Depuis les années 1970, sous le régime baasiste de Hafez al-Assad, et ensuite de son fils Bachar -un régime notamment fondé sur l'idéologie panarabe de l'écrivain et homme politique syrien Michel Aflak- les communautés chrétiennes ont vécu relativement en paix, bénéficiant de tolérance et de liberté quant à la célébration de leur culte.

Bien que ce conflit n'ait pas encore atteint le niveau de lutte interconfessionnelle, plusieurs camps se sont dessinés: d'un côté certains chiites alliés au gouvernement Alawite et au Hezbollah; et de l'autre de nombreux sunnites membres de l'Armée syrienne libre soutenus notamment par l'Arabie Saoudite, la Turquie, le Qatar et autres pays du Golfe.

Dans un tel contexte, on est alors en droit de se demander ce qu'il adviendra des communautés chrétiennes de Syrie: seront-elles condamnées à suivre la mobilité forcée, à l'image de leurs voisins irakiens en 2003?

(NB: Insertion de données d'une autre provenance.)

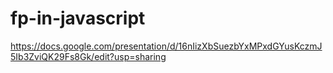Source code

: # fp-in-javascript

https://docs.google.com/presentation/d/16nIizXbSuezbYxMPxdGYusKczmJ5Ib3ZviQK29Fs8Gk/edit?usp=sharing
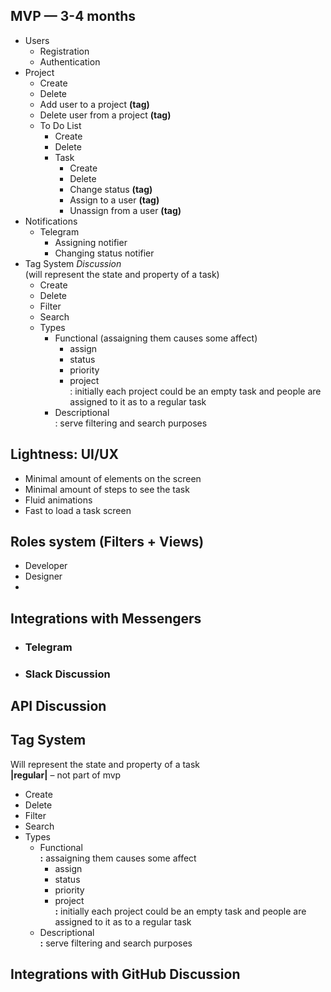 ## MVP — 3-4 months

- Users
  - Registration
  - Authentication
- Project
  - Create
  - Delete
  - Add user to a project **(tag)**
  - Delete user from a project **(tag)**
  - To Do List
    - Create
    - Delete
    - Task
      - Create
      - Delete
      - Change status **(tag)**
      - Assign to a user **(tag)**
      - Unassign from a user **(tag)**
- Notifications
  - Telegram
    - Assigning notifier
    - Changing status notifier
- Tag System _Discussion_  
  (will represent the state and property of a task)
  - Create
  - Delete
  - Filter
  - Search
  - Types
    - Functional (assaigning them causes some affect)
      - assign
      - status
      - priority
      - project  
        : initially each project could be an empty task and people are assigned to it as to a regular task
    - Descriptional  
      : serve filtering and search purposes

## Lightness: UI/UX

- Minimal amount of elements on the screen
- Minimal amount of steps to see the task
- Fluid animations
- Fast to load a task screen

## Roles system (Filters + Views)

- Developer
- Designer
-

## Integrations with Messengers

- ### Telegram
- ### Slack **Discussion**

## API **Discussion**

## Tag System

Will represent the state and property of a task  
 **|regular|** – not part of mvp

- Create
- Delete
- Filter
- Search
- Types
  - Functional  
    **:** assaigning them causes some affect
    - assign
    - status
    - priority
    - project  
      **:** initially each project could be an empty task and people are assigned to it as to a regular task
  - Descriptional  
    **:** serve filtering and search purposes

## Integrations with GitHub **Discussion**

Dans un paysage politique global où se fondent et s'entremêlent la religion, le nationalisme, et la langue, les chrétiens se retrouvent alors au cœur d'une crise identitaire avec comme force principale l'argument selon lequel leur langue liturgique, l'Araméen serait non seulement l'une des langues les plus anciennes de Syrie, mais elle constituerait de plus la forme essentielle de l'héritage culturel du pays. Comment concilier alors la préservation d'une langue et d'un héritage religieux ancien et sacré et la protection de ses droits politiques et civiques dans un pays en pleine crise humanitaire?

Bien que beaucoup se battent pour l'effondrement du régime de Bachar al-Assad, une peur subsiste quant à la suite des événements. L'exemple de l'Égypte, ou bien encore celui de l'Irak, montre qu'il n'est pas forcément nécessaire que l'ère post-Bachar prenne un tournant démocratique. Les groupes religieux extrémistes étrangers ou en association avec des groupes étrangers -la milice islamiste Jabhat al-Nusra par exemple- constituent une menace pour la survie des chrétiens de Syrie et pourraient bien les forcer à l'exode, comme ce fut le cas pour les chrétiens irakiens qui eux-mêmes avaient trouvé refuge en Syrie.

Mais si la situation actuelle se transforme en conflit sectaire au sein duquel se feraient face extrêmes de tous bords, il demeure malgré tout l'espoir qu'il faudra beaucoup d'efforts pour détruire des millénaires de tolérance religieuse.